Entries shown:
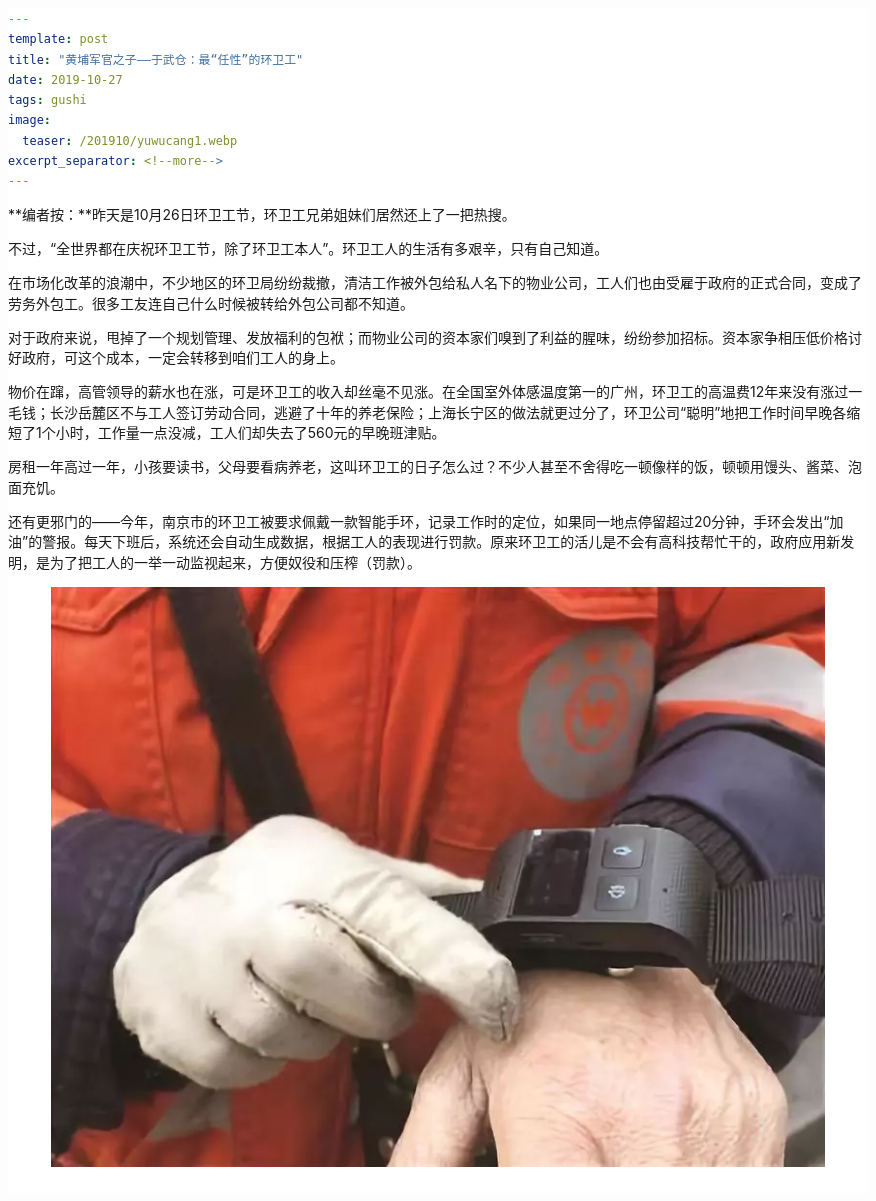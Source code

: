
 ```yaml
---
template: post
title: "黄埔军官之子——于武仓：最“任性”的环卫工"
date: 2019-10-27
tags: gushi
image:
  teaser: /201910/yuwucang1.webp
excerpt_separator: <!--more-->
---
```


**编者按：**昨天是10月26日环卫工节，环卫工兄弟姐妹们居然还上了一把热搜。

不过，“全世界都在庆祝环卫工节，除了环卫工本人”。环卫工人的生活有多艰辛，只有自己知道。

在市场化改革的浪潮中，不少地区的环卫局纷纷裁撤，清洁工作被外包给私人名下的物业公司，工人们也由受雇于政府的正式合同，变成了劳务外包工。很多工友连自己什么时候被转给外包公司都不知道。

对于政府来说，甩掉了一个规划管理、发放福利的包袱；而物业公司的资本家们嗅到了利益的腥味，纷纷参加招标。资本家争相压低价格讨好政府，可这个成本，一定会转移到咱们工人的身上。

物价在蹿，高管领导的薪水也在涨，可是环卫工的收入却丝毫不见涨。在全国室外体感温度第一的广州，环卫工的高温费12年来没有涨过一毛钱；长沙岳麓区不与工人签订劳动合同，逃避了十年的养老保险；上海长宁区的做法就更过分了，环卫公司“聪明”地把工作时间早晚各缩短了1个小时，工作量一点没减，工人们却失去了560元的早晚班津贴。

房租一年高过一年，小孩要读书，父母要看病养老，这叫环卫工的日子怎么过？不少人甚至不舍得吃一顿像样的饭，顿顿用馒头、酱菜、泡面充饥。

还有更邪门的——今年，南京市的环卫工被要求佩戴一款智能手环，记录工作时的定位，如果同一地点停留超过20分钟，手环会发出“加油”的警报。每天下班后，系统还会自动生成数据，根据工人的表现进行罚款。原来环卫工的活儿是不会有高科技帮忙干的，政府应用新发明，是为了把工人的一举一动监视起来，方便奴役和压榨（罚款）。

<div style="text-align:center"><img src="/images/201910/yuwucang.webp" width="90%"></div><br>
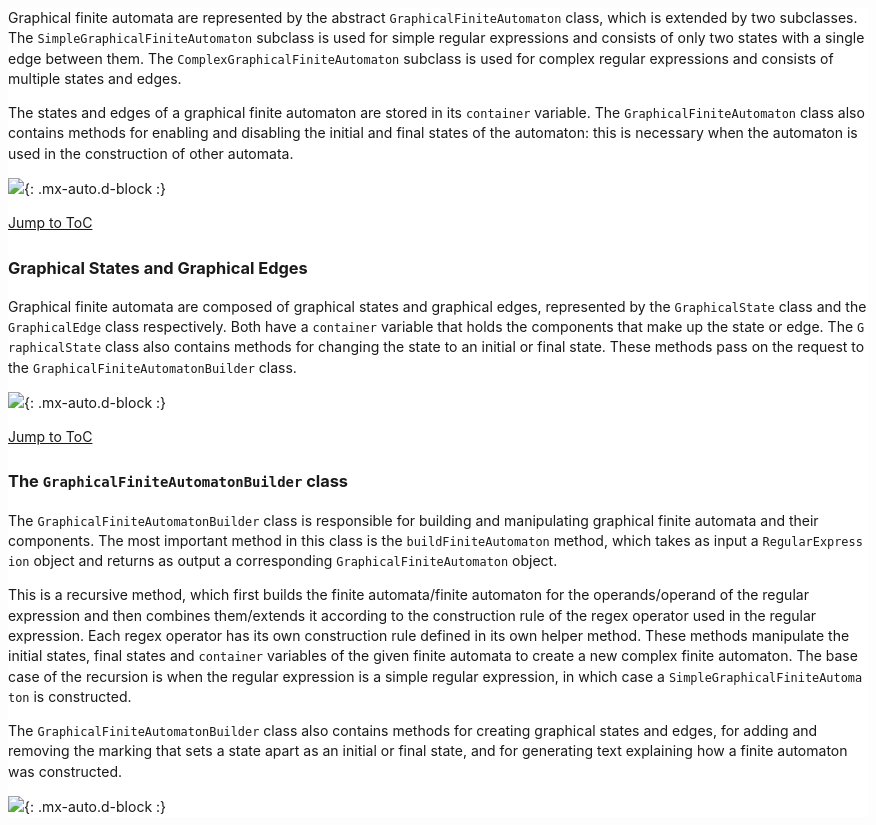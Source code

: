 Graphical finite automata are represented by the abstract
`GraphicalFiniteAutomaton` class, which is extended by two subclasses. The
`SimpleGraphicalFiniteAutomaton` subclass is used for simple regular expressions
and consists of only two states with a single edge between them. The
`ComplexGraphicalFiniteAutomaton` subclass is used for complex regular
expressions and consists of multiple states and edges.

The states and edges of a graphical finite automaton are stored in its
`container` variable. The `GraphicalFiniteAutomaton` class also contains methods
for enabling and disabling the initial and final states of the automaton: this
is necessary when the automaton is used in the construction of other automata.

![]({{site.url}}/assets/img/farec/GraphicalFiniteAutomata.png){: .mx-auto.d-block :}

[Jump to ToC](#table-of-contents)

### Graphical States and Graphical Edges

Graphical finite automata are composed of graphical states and graphical edges,
represented by the `GraphicalState` class and the `GraphicalEdge` class
respectively. Both have a `container` variable that holds the components that
make up the state or edge. The `GraphicalState` class also contains methods for
changing the state to an initial or final state. These methods pass on the
request to the `GraphicalFiniteAutomatonBuilder` class.

![]({{site.url}}/assets/img/farec/GraphicalStatesAndEdges.png){: .mx-auto.d-block :}

[Jump to ToC](#table-of-contents)

### The `GraphicalFiniteAutomatonBuilder` class

The `GraphicalFiniteAutomatonBuilder` class is responsible for building and
manipulating graphical finite automata and their components. The most important
method in this class is the `buildFiniteAutomaton` method, which takes as input
a `RegularExpression` object and returns as output a corresponding
`GraphicalFiniteAutomaton` object.

This is a recursive method, which first builds the finite automata/finite
automaton for the operands/operand of the regular expression and then combines
them/extends it according to the construction rule of the regex operator used in
the regular expression. Each regex operator has its own construction rule
defined in its own helper method. These methods manipulate the initial states,
final states and `container` variables of the given finite automata to create a
new complex finite automaton. The base case of the recursion is when the regular
expression is a simple regular expression, in which case a
`SimpleGraphicalFiniteAutomaton` is constructed.

The `GraphicalFiniteAutomatonBuilder` class also contains methods for creating
graphical states and edges, for adding and removing the marking that sets a
state apart as an initial or final state, and for generating text explaining how
a finite automaton was constructed.

![]({{site.url}}/assets/img/farec/GraphicalFiniteAutomatonBuilder.png){: .mx-auto.d-block :}
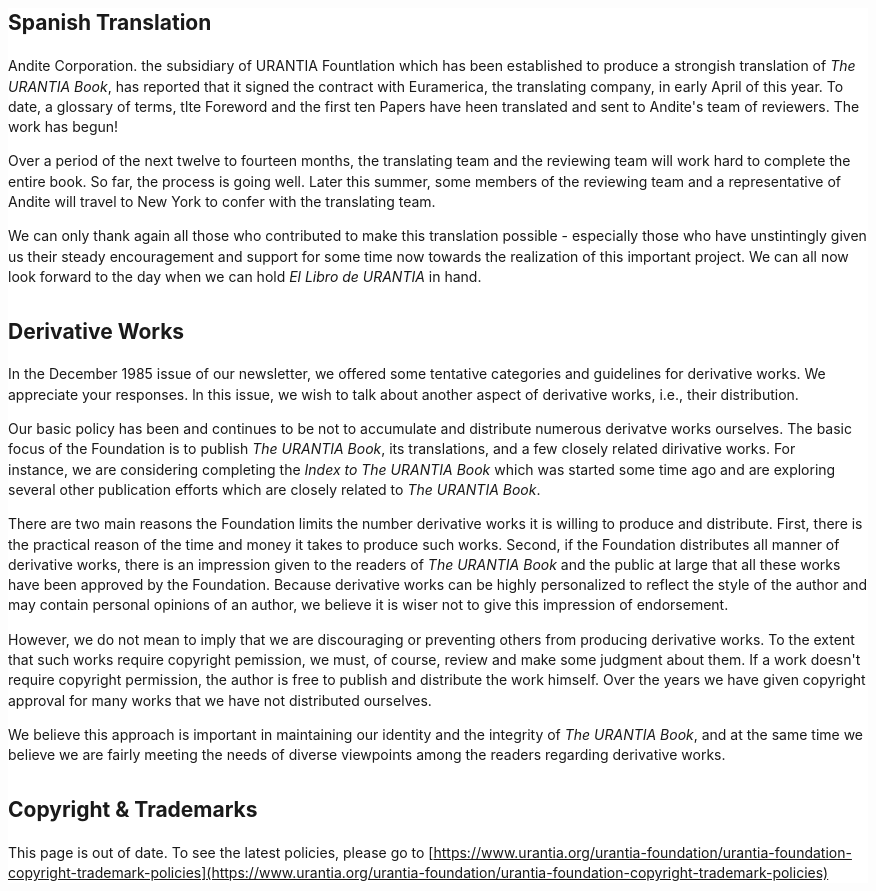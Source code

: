 

## Spanish Translation

Andite Corporation. the subsidiary of URANTIA Fountlation which has been established to produce a strongish translation of _The URANTIA Book_, has reported that it signed the contract with Euramerica, the translating company, in early April of this year. To date, a glossary of terms, tlte Foreword and the first ten Papers have heen translated and sent to Andite's team of reviewers. The work has begun!

Over a period of the next twelve to fourteen months, the translating team and the reviewing team will work hard to complete the entire book. So far, the process is going well. Later this summer, some members of the reviewing team and a representative of Andite will travel to New York to confer with the translating team.

We can only thank again all those who contributed to make this translation possible - especially those who have unstintingly given us their steady encouragement and support for some time now towards the realization of this important project. We can all now look forward to the day when we can hold _El Libro de URANTIA_ in hand.

## Derivative Works

In the December 1985 issue of our newsletter, we offered some tentative categories and guidelines for derivative works. We appreciate your responses. ln this issue, we wish to talk about another aspect of derivative works, i.e., their distribution.

Our basic policy has been and continues to be not to accumulate and distribute numerous derivatve works ourselves. The basic focus of the Foundation is to publish _The URANTIA Book_, its translations, and a few closely related dirivative works. For instance, we are considering completing the _Index to The URANTIA Book_ which was started some time ago and are exploring several other publication efforts which are closely related to _The URANTIA Book_.

There are two main reasons the Foundation limits the number derivative works it is willing to produce and distribute. First, there is the practical reason of the time and money it takes to produce such works. Second, if the Foundation distributes all manner of derivative works, there is an impression given to the readers of _The URANTIA Book_ and the public at large that all these works have been approved by the Foundation. Because derivative works can be highly personalized to reflect the style of the author and may contain personal opinions of an author, we believe it is wiser not to give this impression of endorsement.

However, we do not mean to imply that we are discouraging or preventing others from producing derivative works. To the extent that such works require copyright pemission, we must, of course, review and make some judgment about them. If a work doesn't require copyright permission, the author is free to publish and distribute the work himself. Over the years we have given copyright approval for many works that we have not distributed ourselves.

We believe this approach is important in maintaining our identity and the integrity of _The URANTIA Book_, and at the same time we believe we are fairly meeting the needs of diverse viewpoints among the readers regarding derivative works.

## Copyright & Trademarks

This page is out of date. To see the latest policies, please go to [https://www.urantia.org/urantia-foundation/urantia-foundation-copyright-trademark-policies](https://www.urantia.org/urantia-foundation/urantia-foundation-copyright-trademark-policies)
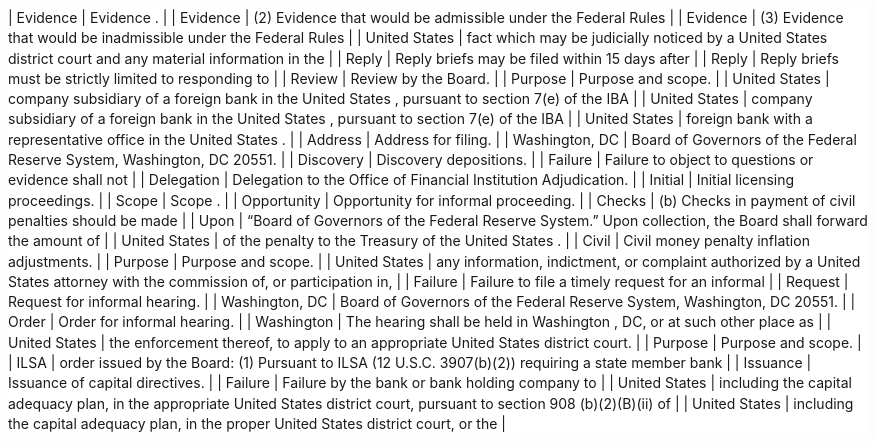 | Evidence           | Evidence .                                                                                                                       |
| Evidence           | (2)  Evidence that would be admissible under the Federal Rules                                                                   |
| Evidence           | (3)  Evidence that would be inadmissible under the Federal Rules                                                                 |
| United States      | fact which may be judicially noticed by a United States district court and any material information in the                       |
| Reply              | Reply briefs may be filed within 15 days after                                                                                   |
| Reply              | Reply briefs must be strictly limited to responding to                                                                           |
| Review             | Review  by the Board.                                                                                                            |
| Purpose            | Purpose  and scope.                                                                                                              |
| United States      | company subsidiary of a foreign bank in the United States , pursuant to section 7(e) of the IBA                                  |
| United States      | company subsidiary of a foreign bank in the United States , pursuant to section 7(e) of the IBA                                  |
| United States      | foreign bank with a representative office in the United States .                                                                 |
| Address            | Address  for filing.                                                                                                             |
| Washington, DC     | Board of Governors of the Federal Reserve System, Washington, DC  20551.                                                         |
| Discovery          | Discovery  depositions.                                                                                                          |
| Failure            | Failure to object to questions or evidence shall not                                                                             |
| Delegation         | Delegation  to the Office of Financial Institution Adjudication.                                                                 |
| Initial            | Initial  licensing proceedings.                                                                                                  |
| Scope              | Scope .                                                                                                                          |
| Opportunity        | Opportunity  for informal proceeding.                                                                                            |
| Checks             | (b)  Checks in payment of civil penalties should be made                                                                         |
| Upon               | &#8220;Board of Governors of the Federal Reserve System.&#8221; Upon collection, the Board shall forward the amount of           |
| United States      | of the penalty to the Treasury of the United States .                                                                            |
| Civil              | Civil  money penalty inflation adjustments.                                                                                      |
| Purpose            | Purpose  and scope.                                                                                                              |
| United States      | any information, indictment, or complaint authorized by a United States attorney with the commission of, or participation in,    |
| Failure            | Failure to file a timely request for an informal                                                                                 |
| Request            | Request  for informal hearing.                                                                                                   |
| Washington, DC     | Board of Governors of the Federal Reserve System, Washington, DC  20551.                                                         |
| Order              | Order  for informal hearing.                                                                                                     |
| Washington         | The hearing shall be held in  Washington , DC, or at such other place as                                                         |
| United States      | the enforcement thereof, to apply to an appropriate United States  district court.                                               |
| Purpose            | Purpose  and scope.                                                                                                              |
| ILSA               | order issued by the Board: (1) Pursuant to ILSA (12 U.S.C. 3907(b)(2)) requiring a state member bank                             |
| Issuance           | Issuance  of capital directives.                                                                                                 |
| Failure            | Failure by the bank or bank holding company to                                                                                   |
| United States      | including the capital adequacy plan, in the appropriate United States district court, pursuant to section 908 (b)(2)(B)(ii) of   |
| United States      | including the capital adequacy plan, in the proper United States  district court, or the                                         |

Task item: Only lines holding the word "construction" are wanted; copy each one from the listing.

Final answer:
is necessary when the automaton is used in the construction of other automata.
them/extends it according to the construction rule of the regex operator used in
the regular expression. Each regex operator has its own construction rule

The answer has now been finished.